Design and Validation of FRESH, a Drug Discovery Paradigm Resting on Robust Chemical Synthesis

Qi Shi , Thomas M Kaiser , Zackery W Dentmon , Mariangela Ceruso , Daniela Vullo , Claudiu T Supuran , James P Snyder †,*
PMCID: PMC4434458  PMID: 26005525

Abstract

graphic file with name ml-2015-00062p_0005.jpg

A method capable of identifying novel synthetic targets for small molecule lead optimization has been developed. The FRESH (FRagment-based Exploitation of modular Synthesis by vHTS) approach relies on a multistep synthetic route to a target series of compounds devised by a close collaboration between synthetic and computational chemists. It combines compound library generation, quantitative structure–acitvity relationship construction, fragment processing, virtual high throughput screening and display of results within the Pipeline Pilot framework. Outcomes enumerate tailored selection of novel synthetic targets with improved potency and optimized physical properties for an emerging compound series. To validate the application of FRESH, three retrospective case studies have been performed to pinpoint reported potent analogues. One prospective case study was performed to demonstrate that FRESH is able to capture additional potent analogues.

Keywords: FRESH, lead optimization, QSAR, ADME, virtual HTS, Pipeline Pilot


Successful lead optimization is a critical step in the preclinical stage of drug discovery. It requires novel and potent compounds to be synthesized, while multiple pharmacological properties are simultaneously refined to provide development candidates. From the estimated astronomical number of possible synthetic targets (∼1060),1 it is obvious that exploration of even a subsection of chemical space is not feasible. Thus, medicinal chemists usually investigate the chemical landscape around a lead molecule, which originates from intuition as well as low- and high-throughput screening. To increase the number of compounds investigated without significantly compromising synthesis throughput, modular synthesis is most often pursued. Accordingly, a core structure is preserved while one or more substitution patterns are explored by using different building blocks but the same or similar synthetic method. This strategy enables generation of a series of analogues in a relatively short time frame. Nevertheless, systematic synthetic exploration of chemical space around a lead is still limited.

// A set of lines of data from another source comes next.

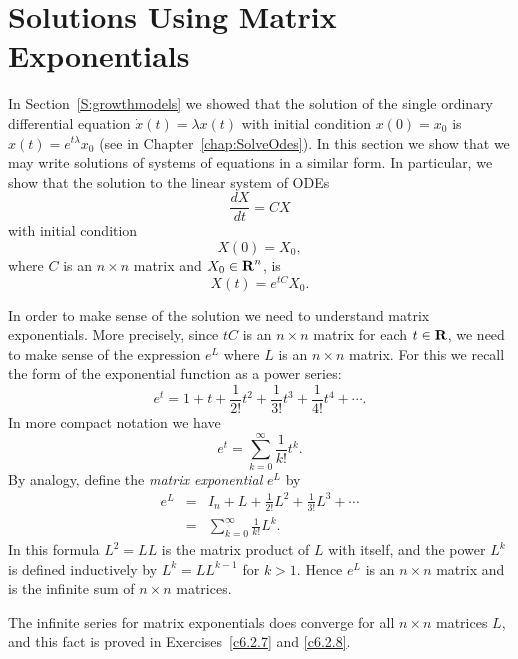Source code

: \section{Solutions Using Matrix Exponentials}
\label{S:Matrixexp} 

In Section~\ref{S:growthmodels} we showed that the solution of the single
ordinary differential equation $\dot x(t) = \lambda x(t)$ with initial
condition $x(0)=x_0$ is $x(t) = e^{t\lambda}x_0$ (see  in
Chapter~\ref{chap:SolveOdes}).  In this section we show that we
may write solutions of systems of equations in a similar form.
In particular, we show that the solution to the linear system of ODEs
\begin{equation}   \label{eq:x=Mx}
\frac{dX}{dt} = CX
\end{equation}
with initial condition
\[
X(0) = X_0,
\]
where $C$ is an $n\times n$ matrix and $X_0\in\mbox{$\bf{R}$}^n$, is
\begin{equation}  \label{matrixsoln}
X(t) = e^{tC}X_0.
\end{equation}

In order to make sense of the solution  we need
to understand matrix exponentials. More precisely, since $tC$ is
an $n\times n$ matrix for each $t\in\mbox{$\bf{R}$}$, we need to make sense
of the expression $e^L$ where $L$ is an $n\times n$ matrix.  For
this we recall the form of the exponential function as a power
series:
\[
     e^t = 1 + t + \frac{1}{2!} t^2 + \frac{1}{3!} t^3
     + \frac{1}{4!} t^4 + \cdots .
\]
In more compact notation we have
\[
     e^t = \sum\limits_{k=0}^\infty \frac{1}{k!} t^k.
\]
By analogy, define the {\em matrix exponential\/}
$e^L$ by
\begin{eqnarray}
e^{L} & = & I_n + L + \frac{1}{2!} L^2 + \frac{1}{3!} L^3 +\cdots
\label{e:expL}\\
      & = & \sum\limits_{k=0}^\infty\frac{1}{k!} L^k. \nonumber
\end{eqnarray}
In this formula $L^2 = LL$ is the matrix product of $L$ with itself, and the
power $L^k$ is defined inductively by $L^k = LL^{k-1}$ for $k>1$.  Hence
$e^L$ is an $n\times n$ matrix and is the infinite sum of $n\times n$
matrices.

   The infinite series for matrix exponentials
 does converge for all $n\times n$ matrices $L$, and this fact
is proved in Exercises~\ref{c6.2.7} and \ref{c6.2.8}.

Lead optimization is further complicated by the need to simultaneously balance potency improvement with optimization of drug-like properties. Thus, physical/ADMET factors like lipophilicity, solubility, metabolic stability and BBB permeability also require attention. Certain of these factors may not optimize in parallel, thereby forcing the drug to reside in a relatively narrow chemical space in which “conflicting” factors are tolerated in spite of their failure to achieve an ideal or near-ideal blend.

As implied above, medicinal chemists face numerous choices on the path to lead optimization. The chemical space around a drug lead, a small fraction of the total space, still represents a significant number of possible synthetic candidates. This is particularly important for academic institutions with limited funding, labor and supporting resources.2 A possible solution to this dilemma is to couple synthetic strategies and computational techniques in a campaign that attempts to simultaneously optimize potency, physical properties and ADME characteristics around a set of target molecules compatible with the principle of synthetic feasibility and the project’s goals. The fundamental design principle behind the FRESH program presented here is thereby captured. First, one constructs a diverse and tailored virtual compound library arising from a practical synthesis reformulated as an in silico modular synthesis. Second, a set of user-selected constraints are applied to library members to identify novel structures predicted to show improvements in potency and physical/ADMET properties. Specific examples evaluated in different contexts are detailed below.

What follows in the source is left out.